Darren Pittman, président
du Halifax Typographical Union, a déclaré que
le seul progrès réalisé au cours
des quatre journées de conciliation qui ont
pris fin vendredi consiste en une «meilleure
offre» de la part de l’entreprise, qui
augmentait de 0,9 pour cent ses offres salariales.

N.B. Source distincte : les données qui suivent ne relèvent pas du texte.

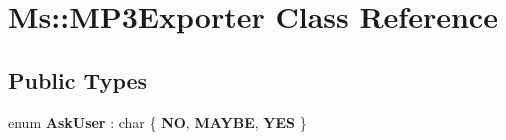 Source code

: \hypertarget{class_ms_1_1_m_p3_exporter}{}\section{Ms\+:\+:M\+P3\+Exporter Class Reference}
\label{class_ms_1_1_m_p3_exporter}
\subsection*{Public Types}
\begin{DoxyCompactItemize}
\item 
\mbox{\label{class_ms_1_1_m_p3_exporter_adb55bd6b80eace63a88e248a3b5608b0}} 
enum {\bfseries Ask\+User} \+: char \{ {\bfseries NO}, 
{\bfseries M\+A\+Y\+BE}, 
{\bfseries Y\+ES}
 \}
\end{DoxyCompactItemize}
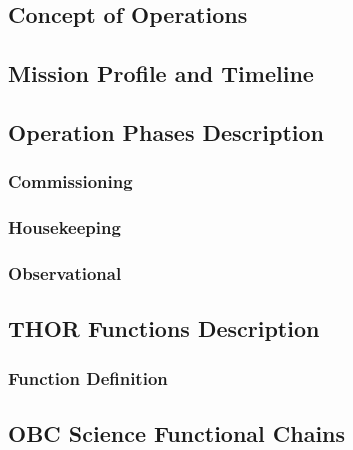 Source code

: 
\subsection{Concept of Operations}

\subsection{Mission Profile and Timeline}

\subsection{Operation Phases Description}

\subsubsection{Commissioning}

\subsubsection{Housekeeping}

\subsubsection{Observational}

\subsection{THOR Functions Description}

\subsubsection{Function Definition}

\subsection{OBC Science Functional Chains}

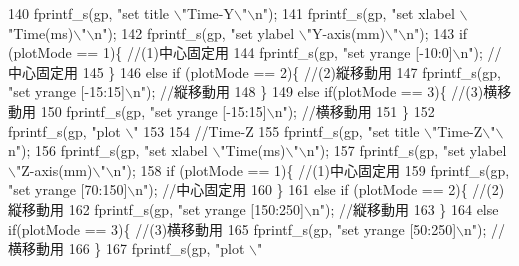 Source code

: \begin{DoxyCode}
{{140         fprintf\_s(gp, \textcolor{stringliteral}{"set title \(\backslash\)"Time-Y\(\backslash\)"\(\backslash\)n"});
141         fprintf\_s(gp, \textcolor{stringliteral}{"set xlabel \(\backslash\)"Time(ms)\(\backslash\)"\(\backslash\)n"});
142         fprintf\_s(gp, \textcolor{stringliteral}{"set ylabel \(\backslash\)"Y-axis(mm)\(\backslash\)"\(\backslash\)n"});
143         \textcolor{keywordflow}{if} (plotMode == 1)\{ \textcolor{comment}{//(1)中心固定用}
144             fprintf\_s(gp, \textcolor{stringliteral}{"set yrange [-10:0]\(\backslash\)n"}); \textcolor{comment}{//中心固定用}
145         \}
146         \textcolor{keywordflow}{else} \textcolor{keywordflow}{if} (plotMode == 2)\{ \textcolor{comment}{//(2)縦移動用}
147             fprintf\_s(gp, \textcolor{stringliteral}{"set yrange [-15:15]\(\backslash\)n"}); \textcolor{comment}{//縦移動用}
148         \}
149         \textcolor{keywordflow}{else} \textcolor{keywordflow}{if}(plotMode == 3)\{ \textcolor{comment}{//(3)横移動用}
150             fprintf\_s(gp, \textcolor{stringliteral}{"set yrange [-15:15]\(\backslash\)n"}); \textcolor{comment}{//横移動用}
151         \}
152         fprintf\_s(gp, \textcolor{stringliteral}{"plot \(\backslash\)"%
153 
154         \textcolor{comment}{//Time-Z}
155         fprintf\_s(gp, \textcolor{stringliteral}{"set title \(\backslash\)"Time-Z\(\backslash\)"\(\backslash\)n"});
156         fprintf\_s(gp, \textcolor{stringliteral}{"set xlabel \(\backslash\)"Time(ms)\(\backslash\)"\(\backslash\)n"});
157         fprintf\_s(gp, \textcolor{stringliteral}{"set ylabel \(\backslash\)"Z-axis(mm)\(\backslash\)"\(\backslash\)n"});
158         \textcolor{keywordflow}{if} (plotMode == 1)\{ \textcolor{comment}{//(1)中心固定用}
159             fprintf\_s(gp, \textcolor{stringliteral}{"set yrange [70:150]\(\backslash\)n"}); \textcolor{comment}{//中心固定用}
160         \}
161         \textcolor{keywordflow}{else} \textcolor{keywordflow}{if} (plotMode == 2)\{ \textcolor{comment}{//(2)縦移動用}
162             fprintf\_s(gp, \textcolor{stringliteral}{"set yrange [150:250]\(\backslash\)n"}); \textcolor{comment}{//縦移動用}
163         \}
164         \textcolor{keywordflow}{else} \textcolor{keywordflow}{if}(plotMode == 3)\{ \textcolor{comment}{//(3)横移動用}
165             fprintf\_s(gp, \textcolor{stringliteral}{"set yrange [50:250]\(\backslash\)n"}); \textcolor{comment}{//横移動用}
166         \}
167         fprintf\_s(gp, \textcolor{stringliteral}{"plot \(\backslash\)"%
}}}}
\end{DoxyCode}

Cette proposition a été «accueillie
avec colère» par l’équipe
de négociation, a ajouté M. Pitman, qui
souligne que les 14 employés n’ont pas
eu d’augmentation salariale depuis 13 ans. Le
syndicat cherche à négocier une augmentation
de rattrapage de huit pour cent la première
année et de 4,5 pour cent pour chacune des trois
années suivantes.
L’employeur, toujours selon M. Pittman, propose
de convertir une prime annuelle de 1040$ en salaire
de base, d’en augmenter la valeur à 2000$,
et d’ajouter à la nouvelle base salariale
une augmentation de 1,75 pour cent au cours de chacune
des quatre années de la convention.
Le président du local s’attend à une «poursuite
de la conciliation» (médiation dans d’autres
provinces), alors que les parties s’efforceront
en dernière minute de parvenir à une
entente d’ici l’échéance
de minuit le 20 mars.
L’entreprise, qui est une propriété familiale,
a émis aujourd’hui un communiqué affirmant
que les deux parties ont investi beaucoup de temps
et d’efforts au niveau des négociations,
et qu’elle s’efforce de parvenir à une
entente avec ses employés. Le communiqué ajoute
toutefois que l’entreprise continuera de publier
le Halifax ChronicleHerald dans l’éventualité d’un
conflit de travail.
M. Pittman dit s’en étonner: «Comment
vont-ils réussir à publier un journal
sans opérateurs sur presses?»
Les salaires et les dispositions
de retraite anticipée
demeurent les principaux obstacles pour les opérateurs
sur presse, dont la convention précédente – une
entente de 10 ans – a pris fin le 1er juillet
dernier. Pendant ces dix années, selon M. Pittman,
les travailleurs ont modernisé l’exploitation à l’occasion
de l’installation d’une nouvelle presse,
et se sont d’ailleurs mérité les éloges
de la direction pour leurs efforts.
En débutant les négociations l’an
dernier en vue de renouveler leur convention collective,
les travailleurs ont été stupéfaits
d’apprendre que la compagnie, qui publie le quotidien
au tirage le plus élevé des provinces
atlantiques (120,000 exemplaires), cherchait à obtenir
des concessions majeures.
En automne dernier, quand est
devenu évident
au cours des négociations que la direction allait
demeurer sur ses positions, les travailleurs ont décidé à l’unanimité de
donner un mandat de grève à leur équipe
de négociation.
Au cours des pourparlers en décembre et dès
le début de la conciliation en janvier, le
négociateur patronal Don MacDougall, qui est
président du conseil d’administration,
a d’emblée menacé les travailleurs
d’un lockout.
Selon M. Pittman, les employés demeurent ferme
au niveau de leurs attentes salariales et des dispositions
de retraite, et sont disposés à déclencher
une grève ou à endurer un lockout.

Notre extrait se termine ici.